Route 50 East was our home until we ended up on I-70. We ran I-70 through Utah and then diverged from the highway at Grand Junction, UT. We started on Route 50 through Colorado. I’ll be the first to say that this was an indulgence. If you’ve got an east coast brain, you don’t even need to work around I-70 in Colorado to see some great country. I-70 will take you up and over near some of the premier ski resorts and mountain towns. Route 50, however, cuts back the pace and takes you through beautiful country just a bit further to the south.
Route 50 will also get you to Black Canyon of the Gunnison, or what a local shop owner called ‘the most underrated national park’. Well, that statement isn’t a hill that I’m willing to die on but it is beautiful country. It is also home to park rangers that are genuinely happy to see you, as opposed to some of the larger parks where the rangers are 90% babysitters (**cough Yellowstone**, **more coughs… Yosemite**…)
Gunnison was our last stop which felt like a true western mountain town. We crossed the continental divide at Monarch Pass and were quickly back in the flatlands of the midwest.

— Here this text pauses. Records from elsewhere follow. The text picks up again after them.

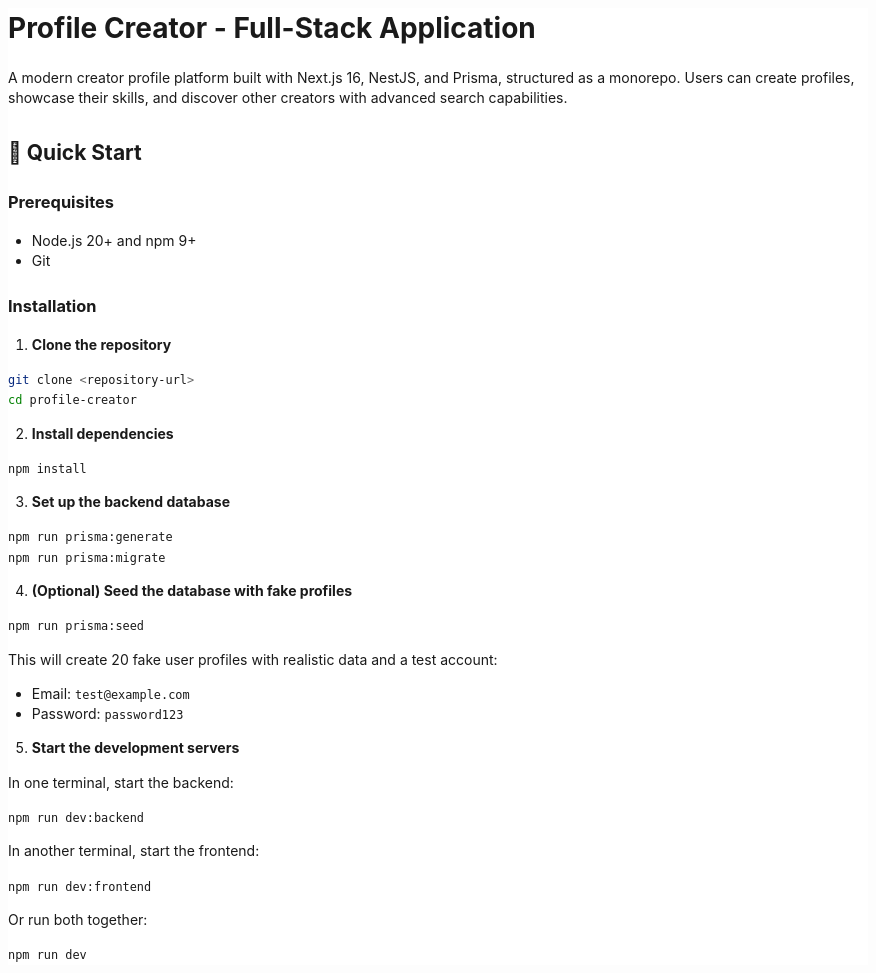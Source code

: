 # Profile Creator - Full-Stack Application

A modern creator profile platform built with Next.js 16, NestJS, and Prisma, structured as a monorepo. Users can create profiles, showcase their skills, and discover other creators with advanced search capabilities.

## 🚀 Quick Start

### Prerequisites

- Node.js 20+ and npm 9+
- Git

### Installation

1. **Clone the repository**
```bash
git clone <repository-url>
cd profile-creator
```

2. **Install dependencies**
```bash
npm install
```

3. **Set up the backend database**
```bash
npm run prisma:generate
npm run prisma:migrate
```

4. **(Optional) Seed the database with fake profiles**
```bash
npm run prisma:seed
```
This will create 20 fake user profiles with realistic data and a test account:
- Email: `test@example.com`
- Password: `password123`

5. **Start the development servers**

In one terminal, start the backend:
```bash
npm run dev:backend
```

In another terminal, start the frontend:
```bash
npm run dev:frontend
```

Or run both together:
```bash
npm run dev
```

But just as we had done on our way west, we made every attempt to avoid the highway. During our eastbound trip, we avoided the major interstate travel almost completely in Nevada, Colorado, Kansas, and Missouri.
The Colorado Teardrop helped us improve our self-reliance and enhanced our ability to take the road less traveled. The bed made for a genuinely comfortable sleeping experience, the kitchen might have even saved us a couple of bucks by letting us cook for ourselves, more importantly it gave us a home base when we were more than 2,800 miles from home.
In total, over those 16 days, we traveled about 6,500 miles, covered some familiar territory, and added some new hidden gems to our repertoire. We’ve been home for less than a week and I’m already planning the next one.